I guess it was warranted considering the times, but I dislike how the focus for so much of the debate is on foreign policy, and the Middle East especially. “What will you do about Afghanistan, what will you do about Iraq, what will you do about Pakistan, what will you do about Iran, what will you do about Russia?” It’s really frustrating. I wish one candidate would just say “why do we have to do anything about XYZ country? Leave them to their own problems and let’s focus on ours. Specifically, I’d like to start with the rising income inequality…”
ASIDE: On this point, I remember once in my high school US government class in 2011 we were all talking about which side America ought to get involved with during the Libyan civil war. I was literally the only person who raised the question “why do we have to get involved on ANY side? Why does their war have to be our problem?” I really loathe this neocon mentality a lot of Americans, and especially our leaders, seem to have. I hate how it’s NEVER questioned. It’s not our place to insert ourselves into every other country’s domestic affairs, at least not in the context of warring or playing kingmaker with their governing factions. This is especially so when our own domestic issues are going so terribly.
McCain looks pretty silly hyping up how Iran is imminently going to possess a nuke, and using Patraeus as his source for all his ideas, considering what happened to him. I also think he’s wrong to give Obama so much flak for how he (Obama) would sit down with the leader of Iran without preconditions. That’s how you get progress. You sit down and hear the other side out. We make peace with our enemies, not our friends, and frankly I think it would have been a stretch to call Iran an enemy anyway. Trying to act like you’re so much better than the leaders of Iran or anywhere else that they have to conform to your demands 100% of the time is ridiculously arrogant and potentially dangerous.
The 2016 primaries in both parties with the focus overwhelmingly on domestic issues and policy is a direct blow back from all these years (2000-2012) where the debate topics centered on geopolitical chess and neocon nation building.

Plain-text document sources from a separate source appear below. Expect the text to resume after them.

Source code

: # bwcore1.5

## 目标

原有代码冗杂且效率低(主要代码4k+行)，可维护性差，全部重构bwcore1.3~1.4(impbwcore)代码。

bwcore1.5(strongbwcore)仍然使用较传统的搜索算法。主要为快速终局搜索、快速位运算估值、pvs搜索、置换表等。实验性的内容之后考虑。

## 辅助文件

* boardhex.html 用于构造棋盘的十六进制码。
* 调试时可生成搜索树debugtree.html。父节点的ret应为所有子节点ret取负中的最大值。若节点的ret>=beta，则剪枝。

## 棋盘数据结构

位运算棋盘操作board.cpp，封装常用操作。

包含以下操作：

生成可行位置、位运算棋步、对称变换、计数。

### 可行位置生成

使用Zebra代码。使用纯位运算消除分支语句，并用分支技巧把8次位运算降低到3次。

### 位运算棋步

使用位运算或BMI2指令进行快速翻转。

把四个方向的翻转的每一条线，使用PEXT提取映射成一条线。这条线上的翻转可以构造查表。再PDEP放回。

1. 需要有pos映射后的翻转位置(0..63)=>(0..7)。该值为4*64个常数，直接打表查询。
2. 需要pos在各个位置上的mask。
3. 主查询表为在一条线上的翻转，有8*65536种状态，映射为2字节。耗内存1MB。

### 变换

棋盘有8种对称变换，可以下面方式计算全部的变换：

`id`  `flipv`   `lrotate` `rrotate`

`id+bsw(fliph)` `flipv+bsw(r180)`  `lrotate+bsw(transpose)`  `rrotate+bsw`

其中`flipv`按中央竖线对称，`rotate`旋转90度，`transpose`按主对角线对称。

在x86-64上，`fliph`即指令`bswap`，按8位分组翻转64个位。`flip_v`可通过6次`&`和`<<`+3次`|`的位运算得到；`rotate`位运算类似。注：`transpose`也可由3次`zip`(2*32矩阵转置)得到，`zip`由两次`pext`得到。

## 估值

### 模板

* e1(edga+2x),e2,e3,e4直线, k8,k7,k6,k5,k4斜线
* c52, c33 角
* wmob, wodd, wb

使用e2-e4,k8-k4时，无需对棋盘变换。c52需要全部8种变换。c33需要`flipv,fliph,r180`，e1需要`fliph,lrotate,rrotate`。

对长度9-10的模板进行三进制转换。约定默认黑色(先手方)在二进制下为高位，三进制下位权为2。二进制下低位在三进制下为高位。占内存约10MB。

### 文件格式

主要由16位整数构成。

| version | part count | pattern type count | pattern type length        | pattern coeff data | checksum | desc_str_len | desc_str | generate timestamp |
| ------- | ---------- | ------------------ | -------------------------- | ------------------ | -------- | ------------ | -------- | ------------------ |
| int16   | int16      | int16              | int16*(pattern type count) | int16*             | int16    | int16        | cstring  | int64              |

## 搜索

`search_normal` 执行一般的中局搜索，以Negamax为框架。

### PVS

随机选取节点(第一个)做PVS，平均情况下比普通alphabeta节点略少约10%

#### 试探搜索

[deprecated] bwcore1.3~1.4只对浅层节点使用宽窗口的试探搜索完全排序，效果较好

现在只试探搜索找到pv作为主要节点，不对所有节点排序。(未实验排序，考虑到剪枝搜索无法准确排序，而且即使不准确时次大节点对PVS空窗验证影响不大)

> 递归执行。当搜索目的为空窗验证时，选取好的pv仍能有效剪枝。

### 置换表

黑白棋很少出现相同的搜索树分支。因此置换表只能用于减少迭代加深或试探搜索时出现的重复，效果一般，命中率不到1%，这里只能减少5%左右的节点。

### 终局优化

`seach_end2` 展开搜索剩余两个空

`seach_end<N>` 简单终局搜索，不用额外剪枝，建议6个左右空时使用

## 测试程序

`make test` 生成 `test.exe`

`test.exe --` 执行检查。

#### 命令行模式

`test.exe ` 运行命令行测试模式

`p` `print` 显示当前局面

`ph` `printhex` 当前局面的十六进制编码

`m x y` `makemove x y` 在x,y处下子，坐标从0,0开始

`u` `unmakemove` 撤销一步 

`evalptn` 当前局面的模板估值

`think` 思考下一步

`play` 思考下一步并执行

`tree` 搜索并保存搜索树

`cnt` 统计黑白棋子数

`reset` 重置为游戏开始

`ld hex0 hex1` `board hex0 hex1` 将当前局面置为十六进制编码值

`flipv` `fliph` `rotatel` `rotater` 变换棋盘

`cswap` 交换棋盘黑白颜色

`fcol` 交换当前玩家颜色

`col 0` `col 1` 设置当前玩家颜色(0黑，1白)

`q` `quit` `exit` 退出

People are sick of it, and rightly so. That warmongering outlook has brought us nothing but trouble.
As much as I disliked everything about Obama, He was clearly from our current perspective the lesser evil when compared to McCain. I didn’t watch the debates, but can see from your analysis that they both were big liers. McCain we now know to be a supporter of ISIS seems to have lied constantly about foreign policy. While Obama clearly a tool of the financial elites seems to have lied consistency about financial policies. Too bad these two evil clowns were the best the major political parties offered up that year. In the past it seems that politicians were usually flawed but in this election it seems to me that both major candidates were legitimately evil men. With only their own self interest a heart. You did a good job analyzing an evet that probably would probably have made me sick if I had watched it.